DiGiorno had one of the year's most notorious #facepalm moments on Twitter. It jumped on the #WhyIStayed hashtag conversation, about why women stayed in abusive relationships, without understand the context—and posted the shockingly callous tweet "#WhyIStayed You had pizza." To its credit, the brand responded to scores of users offended by the post with personalized messages of clearly sincere regret.
Another year, another winner from Urban Outfitters. This time, the provocative clothing store decided to sell a "vintage" Kent State University sweatshirt featuring fake blood splatters. (Four students died at Kent State during an anti-war protests in 1970.) The brand apologized, but claimed the sweatshirt was just "part of our sun-faded vintage collection" and the red marks weren't supposed to look like blood.
Most hated TV commercial of the year? It was this Cadillac spot, which ran incessantly during the Olympics—showing Neal McDonough waxing poetic about the virtues of working hard and owning stuff, and throwing in a few digs at other countries for not buying into the same philosophy. Cadillac ended up dismantling Rogue, the agency team that made the ad, later in the year—following months of wretched sales results.
High up on the list of things you shouldn't tweet if you're an airline: a photo of someone using a model airplane as a sex toy. US Airways failed to heed that advice in April—apparently a staffer had the lewd picture on his or her clipboard and accidentally pasted it into Twitter infamy. The airline apologized. But remarkably, the staffer wasn't fired. "It was an honest mistake," the airline said.

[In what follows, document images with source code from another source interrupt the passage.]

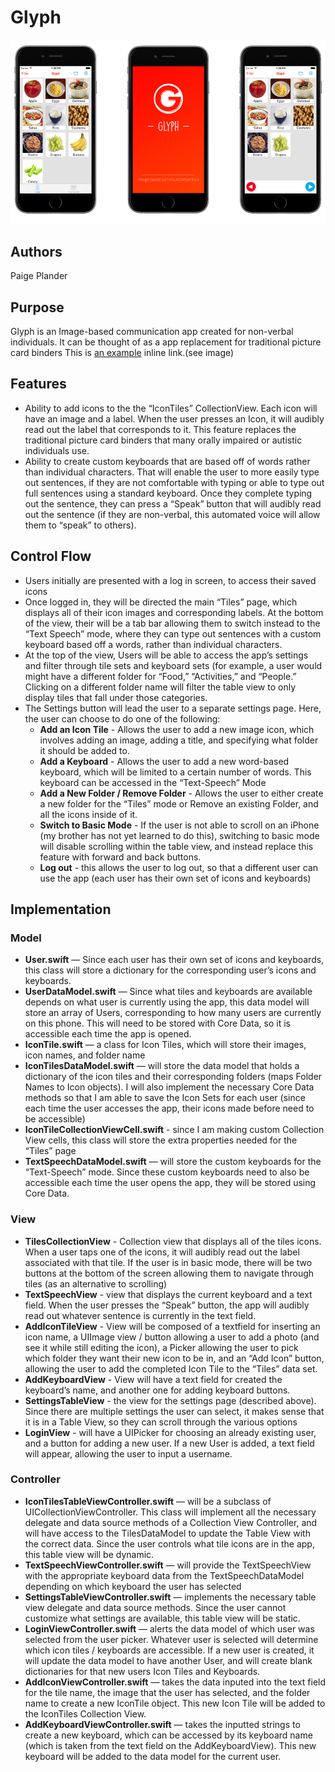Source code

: # Glyph #

![alt text](glyph.png)

## Authors ##
Paige Plander

## Purpose ##
Glyph is an Image-based communication app created for non-verbal individuals. It can be thought of as a app replacement for traditional picture card binders This is [an example](http://example.com/ "Title") inline link.(see image)

## Features ##
*	Ability to add icons to the the “IconTiles” CollectionView. Each icon will have an image and a label. When the user presses an Icon, it will audibly read out the label that corresponds to it. This feature replaces the traditional picture card binders that many orally impaired or autistic individuals use. 
*	Ability to create custom keyboards that are based off of words rather than individual characters. That will enable the user to more easily type out sentences, if they are not comfortable with typing or able to type out full sentences using a standard keyboard. Once they complete typing out the sentence, they can press a “Speak” button that will audibly read out the sentence (if they are non-verbal, this automated voice will allow them to “speak” to others).

## Control Flow ##
*   Users initially are presented with a log in screen, to access their saved icons
*	Once logged in, they will be directed the main “Tiles” page, which displays all of their icon images and corresponding labels. At the bottom of the view, their will be a tab bar allowing them to switch instead to the “Text Speech” mode, where they can type out sentences with a custom keyboard based off a words, rather than individual characters. 
*	At the top of the view, Users will be able to access the app’s settings and filter through tile sets and keyboard sets (for example, a user would might have a different folder for “Food,” “Activities,” and “People.” Clicking on a different folder name will filter the table view to only display tiles that fall under those categories.
*	The Settings button will lead the user to a separate settings page. Here, the user can choose to do one of the following:
    *	**Add an Icon Tile** - Allows the user to add a new image icon, which involves adding an image, adding a title, and specifying what folder it should be added to. 
	*	**Add a Keyboard** - Allows the user to add a new word-based keyboard, which will be limited to a certain number of words. This keyboard can be accessed in the “Text-Speech” Mode
	*	**Add a New Folder / Remove Folder** - Allows the user to either create a new folder for the “Tiles” mode or Remove an existing Folder, and all the icons inside of it.
	*	**Switch to Basic Mode** - If the user is not able to scroll on an iPhone (my brother has not yet learned to do this), switching to basic mode will disable scrolling within the table view, and instead replace this feature with forward and back buttons. 
	*	**Log out** - this allows the user to log out, so that a different user can use the app (each user has their own set of icons and keyboards)

## Implementation ##
### Model ###
* **User.swift** — Since each user has their own set of icons and keyboards, this class will store a dictionary for the corresponding user’s icons and keyboards.
* **UserDataModel.swift** — Since what tiles and keyboards are available depends on what user is currently using the app, this data model will store an array of Users, corresponding to how many users are currently on this phone. This will need to be stored with Core Data, so it is accessible each time the app is opened.
* **IconTile.swift** — a class for Icon Tiles, which will store their images, icon names, and folder name
* **IconTilesDataModel.swift** — will store the data model that holds a dictionary of the icon tiles and their corresponding folders (maps Folder Names to Icon objects). I will also implement the necessary Core Data methods so that I am able to save the Icon Sets for each user (since each time the user accesses the app, their icons made before need to be accessible)
* **IconTileCollectionViewCell.swift** - since I am making custom Collection View cells, this class will store the extra properties needed for the “Tiles” page 
* **TextSpeechDataModel.swift** — will store the custom keyboards for the “Text-Speech” mode. Since these custom keyboards need to also be accessible each time the user opens the app, they will be stored using Core Data.

### View ###
* **TilesCollectionView** - Collection view that displays all of the tiles icons. When a user taps one of the icons, it will audibly read out the label associated with that tile. If the user is in basic mode, there will be two buttons at the bottom of the screen allowing them to navigate through tiles (as an alternative to scrolling)
* **TextSpeechView** - view that displays the current keyboard and a text field. When the user presses the “Speak” button, the app will audibly read out whatever sentence is currently in the text field.
* **AddIconTileView** - View will be composed of a textfield for inserting an icon name, a UIImage view / button allowing a user to add a photo (and see it while still editing the icon), a Picker allowing the user to pick which folder they want their new icon to be in, and an “Add Icon” button, allowing the user to add the completed Icon Tile to the “Tiles” data set.
* **AddKeyboardView** - View will have a text field for created the keyboard’s name, and another one for adding keyboard buttons. 
* **SettingsTableView** - the view for the settings page (described above). Since there are multiple settings the user can select, it makes sense that it is in a Table View, so they can scroll through the various options
* **LoginView** - will have a UIPicker for choosing an already existing user, and a button for adding a new user. If a new User is added, a text field will appear, allowing the user to input a username.

### Controller ###
*   **IconTilesTableViewController.swift** — will be a subclass of UICollectionViewController. This class will implement all the necessary delegate and data source methods of a Collection View Controller, and will have access to the TilesDataModel to update the Table View with the correct data. Since the user controls what tile icons are in the app, this table view will be dynamic.
*   **TextSpeechViewController.swift** — will provide the TextSpeechView with the appropriate keyboard data from the TextSpeechDataModel depending on which keyboard the user has selected
*   **SettingsTableViewController.swift** — implements the necessary table view delegate and data source methods. Since the user cannot customize what settings are available, this table view will be static.
*   **LoginViewController.swift** — alerts the data model of which user was selected from the user picker. Whatever user is selected will determine which icon tiles / keyboards are accessible. If a new user is created, it will update the data model to have another User, and will create blank dictionaries for that new users Icon Tiles and Keyboards.
*   **AddIconViewController.swift** — takes the data inputed into the text field for the tile name, the image that the user has selected, and the folder name to create a new IconTile object. This new Icon Tile will be added to the IconTiles Collection View.
*   **AddKeyboardViewController.swift** — takes the inputted strings to create a new keyboard, which can be accessed by its keyboard name (which is taken from the text field on the AddKeyboardView). This new keyboard will be added to the data model for the current user.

The year's biggest fail was truly global, as the normally surefooted band/brand U2 caused a worldwide shitstorm by forcing its new album into 500 million desktops and iPhones, regardless of whether each user wanted it or not. The criticism was swift and merciless, and Bono later admitted that his "beautiful idea" with Apple might not have been so beautiful after all. "[We] might have gotten carried away with ourselves," he admitted in the understatement of the year.